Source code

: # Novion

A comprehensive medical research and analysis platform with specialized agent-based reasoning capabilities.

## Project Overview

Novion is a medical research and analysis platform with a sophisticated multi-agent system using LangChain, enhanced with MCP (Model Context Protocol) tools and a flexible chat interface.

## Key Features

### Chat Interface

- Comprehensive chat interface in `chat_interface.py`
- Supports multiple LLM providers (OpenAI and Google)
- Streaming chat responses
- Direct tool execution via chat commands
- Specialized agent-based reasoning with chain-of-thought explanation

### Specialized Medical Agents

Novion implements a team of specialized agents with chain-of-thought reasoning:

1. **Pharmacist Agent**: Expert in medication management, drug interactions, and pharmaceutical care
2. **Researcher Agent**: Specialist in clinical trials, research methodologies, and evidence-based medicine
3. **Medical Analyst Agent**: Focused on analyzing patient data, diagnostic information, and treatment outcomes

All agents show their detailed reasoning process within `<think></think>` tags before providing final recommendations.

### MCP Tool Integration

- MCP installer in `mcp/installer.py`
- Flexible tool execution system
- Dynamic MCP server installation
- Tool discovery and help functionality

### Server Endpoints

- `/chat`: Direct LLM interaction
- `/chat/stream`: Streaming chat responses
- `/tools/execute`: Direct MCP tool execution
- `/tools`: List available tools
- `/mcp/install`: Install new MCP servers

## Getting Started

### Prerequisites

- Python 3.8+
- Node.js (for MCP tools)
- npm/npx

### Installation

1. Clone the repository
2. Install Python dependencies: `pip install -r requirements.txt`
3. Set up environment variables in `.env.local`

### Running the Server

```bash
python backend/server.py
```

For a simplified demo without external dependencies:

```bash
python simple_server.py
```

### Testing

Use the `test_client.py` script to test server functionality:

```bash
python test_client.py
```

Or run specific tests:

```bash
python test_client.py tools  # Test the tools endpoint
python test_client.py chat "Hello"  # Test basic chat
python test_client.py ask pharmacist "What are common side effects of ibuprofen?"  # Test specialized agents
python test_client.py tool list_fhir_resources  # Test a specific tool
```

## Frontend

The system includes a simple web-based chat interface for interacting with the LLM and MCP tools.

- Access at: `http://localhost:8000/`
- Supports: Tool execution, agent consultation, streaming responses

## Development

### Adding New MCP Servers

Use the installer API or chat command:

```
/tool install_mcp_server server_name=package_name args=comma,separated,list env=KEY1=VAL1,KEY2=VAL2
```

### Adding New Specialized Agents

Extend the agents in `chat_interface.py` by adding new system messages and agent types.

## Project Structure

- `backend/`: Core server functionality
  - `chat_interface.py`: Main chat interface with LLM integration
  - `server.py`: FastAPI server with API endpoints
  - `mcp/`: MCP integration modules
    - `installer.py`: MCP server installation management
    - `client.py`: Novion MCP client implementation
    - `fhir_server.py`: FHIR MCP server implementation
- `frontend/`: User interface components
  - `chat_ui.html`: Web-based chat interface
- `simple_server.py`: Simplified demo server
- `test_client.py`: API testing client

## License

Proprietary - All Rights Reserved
-.-.-
• What the task requires: Going through the records, work out how many lines contain the word "demo". Please answer with the number only.

• Response to the exercise: 2